Cette ONG brésilienne cultive du cannabis médical pour aider les patients souffrant de crises d’épilepsie

Entourées de barbelés et d’une clôture électrique, les plantes de marijuana fleurissent sous le soleil éclatant d’une ferme située dans une région montagneuse à l’extérieur de Rio de Janeiro.

Mais cette ferme n’a rien à voir avec le trafic de drogue. Il appartient, en fait, à une ONG brésilienne pionnière engagée dans la production de cannabis médical pour aider les patients souffrant de convulsions.

Margarete Brito, avocate de formation, a commencé à cultiver du cannabis il y a plusieurs années pour soulager les crises de sa fille Sofia, aujourd’hui âgée de 12 ans, qui souffre d’épilepsie.

Après avoir vu son état s’améliorer, Brito a également décidé d’aider d’autres patients. Elle a donc fondé la Medical Cannabis Research and Patient Support Association, ou Apépi, qui produit des huiles thérapeutiques artisanales à base de cannabis pour aider les patients souffrant d’affections similaires à celles de sa fille.

Ce travail a demandé beaucoup d’efforts, car la culture de la marijuana reste illégale au Brésil.

« Si nous suivons la lettre de la loi, rien ne nous autorise à le faire », a déclaré Brito à l’AFP.

Mais elle et son mari, Marcos Langenbach, ont pu obtenir une autorisation judiciaire sans précédent pour cultiver du cannabis à des fins médicales en 2016.

Aujourd’hui, leur ferme – à environ deux heures de voiture de la capitale brésilienne – compte 2 000 plantes qui y poussent pour aider les patients atteints d’autisme sévère, de sclérose en plaques et d’épilepsie.

Et malgré les soupçons initiaux et les réticences de certains, Brito dit que l’entreprise bénéficie d’un soutien au Brésil.

« Nous avons une vraie légitimité sociale. C’est ce qui nous protège », a déclaré Brito.

– ‘Les gens ont des préjugés’-

Lors d’une récente visite à la ferme, qui est protégée par une clôture électrique et des barbelés, l’ingénieur agronome Diogo Fonseca s’est frayé un chemin parmi des plants de marijuana poussant dans de grands pots noirs et marqués des noms de leurs différentes variétés : Purple Wreck, Schanti, Doctor , Harle Tsu, Solaire, CBG.

Ces plantes sont utilisées pour produire des huiles thérapeutiques qui répondent aux besoins individuels de chaque patient, selon qu’ils nécessitent une dose plus ou moins élevée de cannabidiol (CBD), une substance non psychotrope à effet relaxant.

À l’aide d’un microscope de poche, le Fonseca examine chaque plante pour déterminer le moment idéal pour la cueillette.

En avril, des policiers armés avec des chiens renifleurs ont fait une descente dans la ferme, après qu’une personne qui avait travaillé à la rénovation de son laboratoire ait signalé Apepi aux autorités.
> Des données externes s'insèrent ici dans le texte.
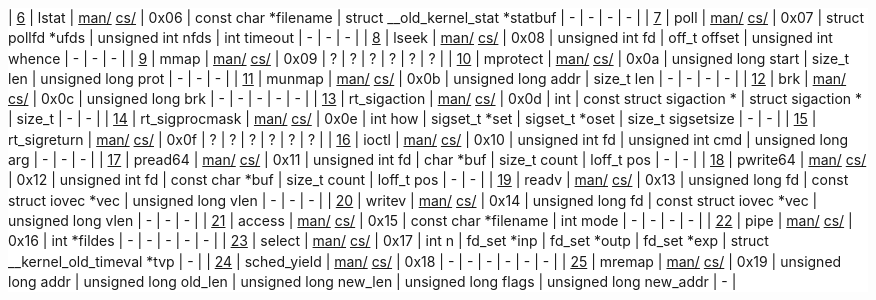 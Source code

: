 | <a name="x86_64_6"></a> [6](#x86_64_6) | lstat | [man/](https://man7.org/linux/man-pages/man2/lstat.2.html) [cs/](https://source.chromium.org/search?ss=chromiumos&q=f:third_party/kernel+SYSCALL_DEFINE[^,]*\blstat\b) | 0x06 | const char \*filename | struct \_\_old\_kernel\_stat \*statbuf | - | - | - | - |
| <a name="x86_64_7"></a> [7](#x86_64_7) | poll | [man/](https://man7.org/linux/man-pages/man2/poll.2.html) [cs/](https://source.chromium.org/search?ss=chromiumos&q=f:third_party/kernel+SYSCALL_DEFINE[^,]*\bpoll\b) | 0x07 | struct pollfd \*ufds | unsigned int nfds | int timeout | - | - | - |
| <a name="x86_64_8"></a> [8](#x86_64_8) | lseek | [man/](https://man7.org/linux/man-pages/man2/lseek.2.html) [cs/](https://source.chromium.org/search?ss=chromiumos&q=f:third_party/kernel+SYSCALL_DEFINE[^,]*\blseek\b) | 0x08 | unsigned int fd | off\_t offset | unsigned int whence | - | - | - |
| <a name="x86_64_9"></a> [9](#x86_64_9) | mmap | [man/](https://man7.org/linux/man-pages/man2/mmap.2.html) [cs/](https://source.chromium.org/search?ss=chromiumos&q=f:third_party/kernel+SYSCALL_DEFINE[^,]*\bmmap\b) | 0x09 | ? | ? | ? | ? | ? | ? |
| <a name="x86_64_10"></a> [10](#x86_64_10) | mprotect | [man/](https://man7.org/linux/man-pages/man2/mprotect.2.html) [cs/](https://source.chromium.org/search?ss=chromiumos&q=f:third_party/kernel+SYSCALL_DEFINE[^,]*\bmprotect\b) | 0x0a | unsigned long start | size\_t len | unsigned long prot | - | - | - |
| <a name="x86_64_11"></a> [11](#x86_64_11) | munmap | [man/](https://man7.org/linux/man-pages/man2/munmap.2.html) [cs/](https://source.chromium.org/search?ss=chromiumos&q=f:third_party/kernel+SYSCALL_DEFINE[^,]*\bmunmap\b) | 0x0b | unsigned long addr | size\_t len | - | - | - | - |
| <a name="x86_64_12"></a> [12](#x86_64_12) | brk | [man/](https://man7.org/linux/man-pages/man2/brk.2.html) [cs/](https://source.chromium.org/search?ss=chromiumos&q=f:third_party/kernel+SYSCALL_DEFINE[^,]*\bbrk\b) | 0x0c | unsigned long brk | - | - | - | - | - |
| <a name="x86_64_13"></a> [13](#x86_64_13) | rt_sigaction | [man/](https://man7.org/linux/man-pages/man2/rt_sigaction.2.html) [cs/](https://source.chromium.org/search?ss=chromiumos&q=f:third_party/kernel+SYSCALL_DEFINE[^,]*\brt_sigaction\b) | 0x0d | int | const struct sigaction \* | struct sigaction \* | size\_t | - | - |
| <a name="x86_64_14"></a> [14](#x86_64_14) | rt_sigprocmask | [man/](https://man7.org/linux/man-pages/man2/rt_sigprocmask.2.html) [cs/](https://source.chromium.org/search?ss=chromiumos&q=f:third_party/kernel+SYSCALL_DEFINE[^,]*\brt_sigprocmask\b) | 0x0e | int how | sigset\_t \*set | sigset\_t \*oset | size\_t sigsetsize | - | - |
| <a name="x86_64_15"></a> [15](#x86_64_15) | rt_sigreturn | [man/](https://man7.org/linux/man-pages/man2/rt_sigreturn.2.html) [cs/](https://source.chromium.org/search?ss=chromiumos&q=f:third_party/kernel+SYSCALL_DEFINE[^,]*\brt_sigreturn\b) | 0x0f | ? | ? | ? | ? | ? | ? |
| <a name="x86_64_16"></a> [16](#x86_64_16) | ioctl | [man/](https://man7.org/linux/man-pages/man2/ioctl.2.html) [cs/](https://source.chromium.org/search?ss=chromiumos&q=f:third_party/kernel+SYSCALL_DEFINE[^,]*\bioctl\b) | 0x10 | unsigned int fd | unsigned int cmd | unsigned long arg | - | - | - |
| <a name="x86_64_17"></a> [17](#x86_64_17) | pread64 | [man/](https://man7.org/linux/man-pages/man2/pread64.2.html) [cs/](https://source.chromium.org/search?ss=chromiumos&q=f:third_party/kernel+SYSCALL_DEFINE[^,]*\bpread64\b) | 0x11 | unsigned int fd | char \*buf | size\_t count | loff\_t pos | - | - |
| <a name="x86_64_18"></a> [18](#x86_64_18) | pwrite64 | [man/](https://man7.org/linux/man-pages/man2/pwrite64.2.html) [cs/](https://source.chromium.org/search?ss=chromiumos&q=f:third_party/kernel+SYSCALL_DEFINE[^,]*\bpwrite64\b) | 0x12 | unsigned int fd | const char \*buf | size\_t count | loff\_t pos | - | - |
| <a name="x86_64_19"></a> [19](#x86_64_19) | readv | [man/](https://man7.org/linux/man-pages/man2/readv.2.html) [cs/](https://source.chromium.org/search?ss=chromiumos&q=f:third_party/kernel+SYSCALL_DEFINE[^,]*\breadv\b) | 0x13 | unsigned long fd | const struct iovec \*vec | unsigned long vlen | - | - | - |
| <a name="x86_64_20"></a> [20](#x86_64_20) | writev | [man/](https://man7.org/linux/man-pages/man2/writev.2.html) [cs/](https://source.chromium.org/search?ss=chromiumos&q=f:third_party/kernel+SYSCALL_DEFINE[^,]*\bwritev\b) | 0x14 | unsigned long fd | const struct iovec \*vec | unsigned long vlen | - | - | - |
| <a name="x86_64_21"></a> [21](#x86_64_21) | access | [man/](https://man7.org/linux/man-pages/man2/access.2.html) [cs/](https://source.chromium.org/search?ss=chromiumos&q=f:third_party/kernel+SYSCALL_DEFINE[^,]*\baccess\b) | 0x15 | const char \*filename | int mode | - | - | - | - |
| <a name="x86_64_22"></a> [22](#x86_64_22) | pipe | [man/](https://man7.org/linux/man-pages/man2/pipe.2.html) [cs/](https://source.chromium.org/search?ss=chromiumos&q=f:third_party/kernel+SYSCALL_DEFINE[^,]*\bpipe\b) | 0x16 | int \*fildes | - | - | - | - | - |
| <a name="x86_64_23"></a> [23](#x86_64_23) | select | [man/](https://man7.org/linux/man-pages/man2/select.2.html) [cs/](https://source.chromium.org/search?ss=chromiumos&q=f:third_party/kernel+SYSCALL_DEFINE[^,]*\bselect\b) | 0x17 | int n | fd\_set \*inp | fd\_set \*outp | fd\_set \*exp | struct \_\_kernel\_old\_timeval \*tvp | - |
| <a name="x86_64_24"></a> [24](#x86_64_24) | sched_yield | [man/](https://man7.org/linux/man-pages/man2/sched_yield.2.html) [cs/](https://source.chromium.org/search?ss=chromiumos&q=f:third_party/kernel+SYSCALL_DEFINE[^,]*\bsched_yield\b) | 0x18 | - | - | - | - | - | - |
| <a name="x86_64_25"></a> [25](#x86_64_25) | mremap | [man/](https://man7.org/linux/man-pages/man2/mremap.2.html) [cs/](https://source.chromium.org/search?ss=chromiumos&q=f:third_party/kernel+SYSCALL_DEFINE[^,]*\bmremap\b) | 0x19 | unsigned long addr | unsigned long old\_len | unsigned long new\_len | unsigned long flags | unsigned long new\_addr | - |

[syscall(2) notes]: https://man7.org/linux/man-pages/man2/syscall.2.html#NOTES
[linux-headers]: https://chromium.googlesource.com/chromiumos/overlays/chromiumos-overlay/+/HEAD/sys-kernel/linux-headers/ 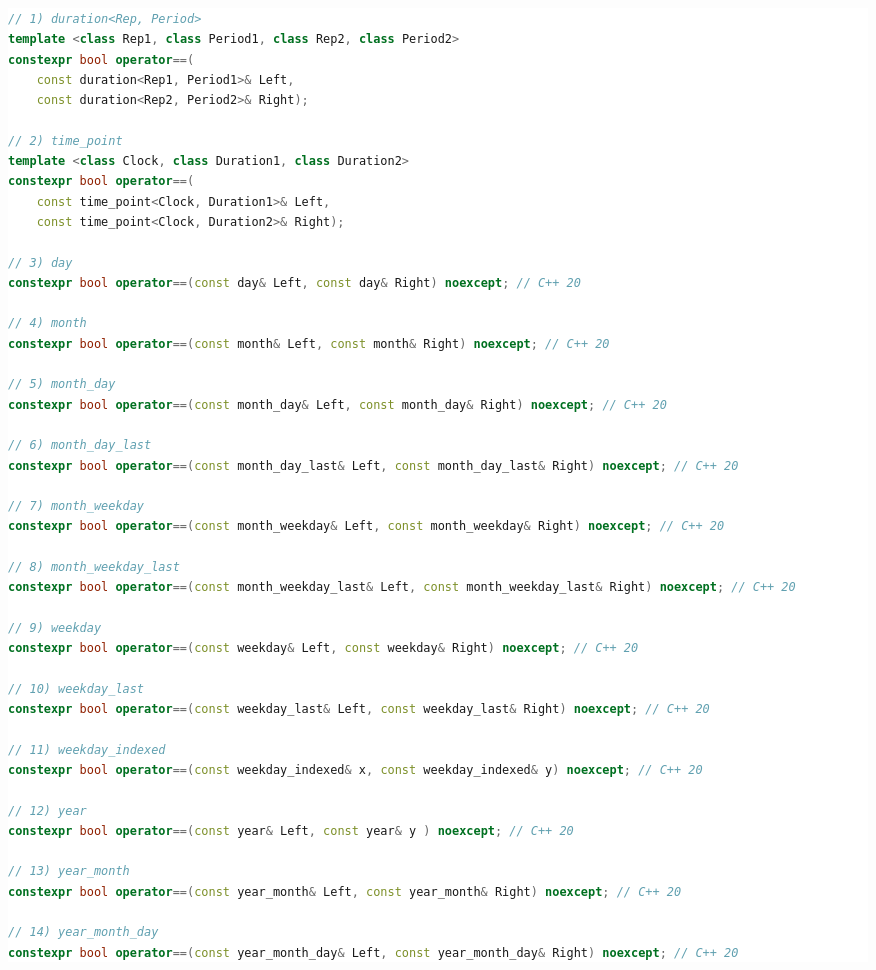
 ```cpp
// 1) duration<Rep, Period>
template <class Rep1, class Period1, class Rep2, class Period2>
constexpr bool operator==(
    const duration<Rep1, Period1>& Left,
    const duration<Rep2, Period2>& Right);

// 2) time_point
template <class Clock, class Duration1, class Duration2>
constexpr bool operator==(
    const time_point<Clock, Duration1>& Left,
    const time_point<Clock, Duration2>& Right);

// 3) day
constexpr bool operator==(const day& Left, const day& Right) noexcept; // C++ 20

// 4) month
constexpr bool operator==(const month& Left, const month& Right) noexcept; // C++ 20

// 5) month_day
constexpr bool operator==(const month_day& Left, const month_day& Right) noexcept; // C++ 20

// 6) month_day_last
constexpr bool operator==(const month_day_last& Left, const month_day_last& Right) noexcept; // C++ 20

// 7) month_weekday
constexpr bool operator==(const month_weekday& Left, const month_weekday& Right) noexcept; // C++ 20

// 8) month_weekday_last
constexpr bool operator==(const month_weekday_last& Left, const month_weekday_last& Right) noexcept; // C++ 20

// 9) weekday
constexpr bool operator==(const weekday& Left, const weekday& Right) noexcept; // C++ 20

// 10) weekday_last
constexpr bool operator==(const weekday_last& Left, const weekday_last& Right) noexcept; // C++ 20

// 11) weekday_indexed
constexpr bool operator==(const weekday_indexed& x, const weekday_indexed& y) noexcept; // C++ 20

// 12) year
constexpr bool operator==(const year& Left, const year& y ) noexcept; // C++ 20

// 13) year_month
constexpr bool operator==(const year_month& Left, const year_month& Right) noexcept; // C++ 20

// 14) year_month_day
constexpr bool operator==(const year_month_day& Left, const year_month_day& Right) noexcept; // C++ 20
```
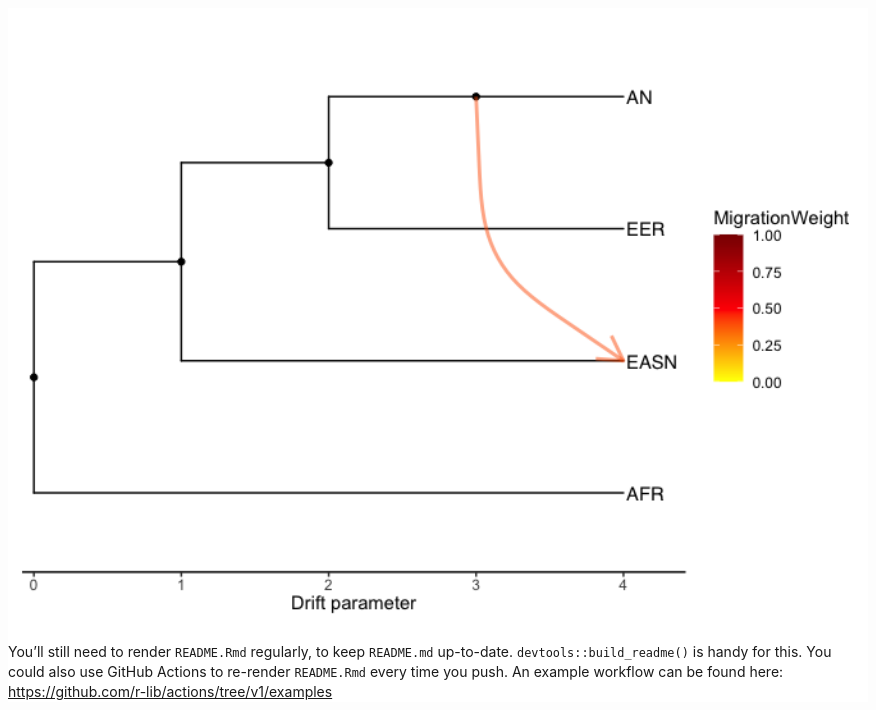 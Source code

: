 <img src="man/figures/README-unnamed-chunk-2-1.png" width="100%" />

You’ll still need to render `README.Rmd` regularly, to keep `README.md`
up-to-date. `devtools::build_readme()` is handy for this. You could also
use GitHub Actions to re-render `README.Rmd` every time you push. An
example workflow can be found here:
<https://github.com/r-lib/actions/tree/v1/examples>
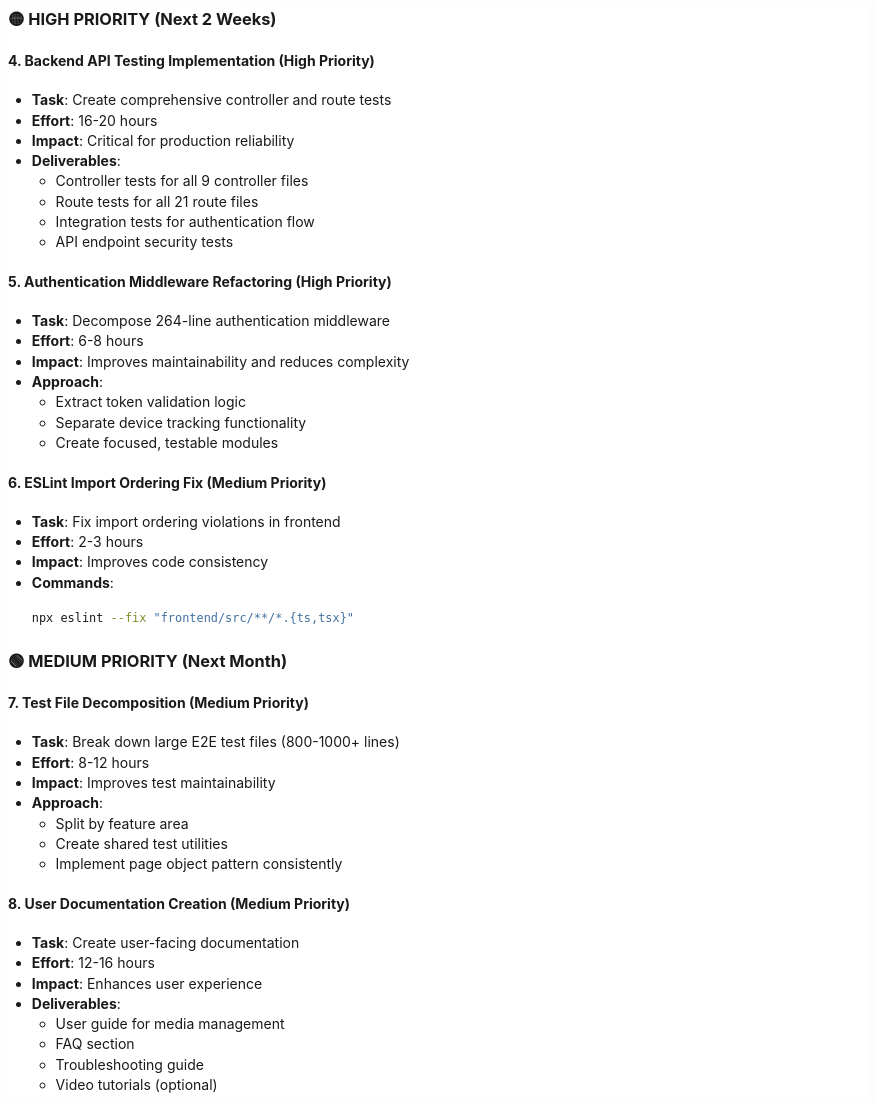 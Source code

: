 ### 🟡 **HIGH PRIORITY (Next 2 Weeks)**

#### 4. Backend API Testing Implementation (High Priority)

- **Task**: Create comprehensive controller and route tests
- **Effort**: 16-20 hours
- **Impact**: Critical for production reliability
- **Deliverables**:
  - Controller tests for all 9 controller files
  - Route tests for all 21 route files
  - Integration tests for authentication flow
  - API endpoint security tests

#### 5. Authentication Middleware Refactoring (High Priority)

- **Task**: Decompose 264-line authentication middleware
- **Effort**: 6-8 hours
- **Impact**: Improves maintainability and reduces complexity
- **Approach**:
  - Extract token validation logic
  - Separate device tracking functionality
  - Create focused, testable modules

#### 6. ESLint Import Ordering Fix (Medium Priority)

- **Task**: Fix import ordering violations in frontend
- **Effort**: 2-3 hours
- **Impact**: Improves code consistency
- **Commands**:
  ```bash
  npx eslint --fix "frontend/src/**/*.{ts,tsx}"
  ```

### 🟢 **MEDIUM PRIORITY (Next Month)**

#### 7. Test File Decomposition (Medium Priority)

- **Task**: Break down large E2E test files (800-1000+ lines)
- **Effort**: 8-12 hours
- **Impact**: Improves test maintainability
- **Approach**:
  - Split by feature area
  - Create shared test utilities
  - Implement page object pattern consistently

#### 8. User Documentation Creation (Medium Priority)

- **Task**: Create user-facing documentation
- **Effort**: 12-16 hours
- **Impact**: Enhances user experience
- **Deliverables**:
  - User guide for media management
  - FAQ section
  - Troubleshooting guide
  - Video tutorials (optional)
« Beaucoup de gens ont des préjugés », a déclaré Brito. « Nous expliquons à tout le monde comment fonctionne notre projet, mais cette personne a cru que nous étions des trafiquants de drogue et a été informée contre nous », a déclaré Manoel Caetano, directeur de la ferme.

La police a finalement réalisé que la ferme était une plantation de cannabis médical, s’est excusée et est partie, selon Brito.

– Plus accessible –

Apepi a noué des partenariats avec des institutions scientifiques respectées, telles que la Fondation Fiocruz et l’Université de Campinas. Et il a quintuplé au cours des deux dernières années et compte désormais 1 500 membres.

Parmi eux se trouve Gabriel Guerra, 19 ans, qui souffre d’une forme sévère d’autisme et de paralysie cérébrale. Quand il avait huit ans, il avait 60 crises par jour. « Mais quand il a commencé à prendre l’huile personnalisée » – quelques gouttes trois fois par jour – « les attaques ont cessé. Il a commencé à avoir plus d’indépendance, à chercher des moyens de communiquer », a expliqué son père Ricardo Guerra.

Grâce à Apepi, les produits sont devenus beaucoup plus accessibles aux patients : 150 reais (28 $) pour une bouteille de 30 ml, tandis que les produits importés peuvent coûter de 600 à 3 000 reais (113 à 565 $).

Apepi attend maintenant une décision de justice qui, espèrent-ils, permettrait à la ferme d’augmenter sa production à 10 000 plants à partir de l’année prochaine.

Mais le groupe n’est pas très optimiste quant à la perspective d’une légalisation prochaine du cannabis médical – le président Jair Bolsonaro a déjà indiqué qu’il opposerait son veto à un projet de loi débattu au Congrès.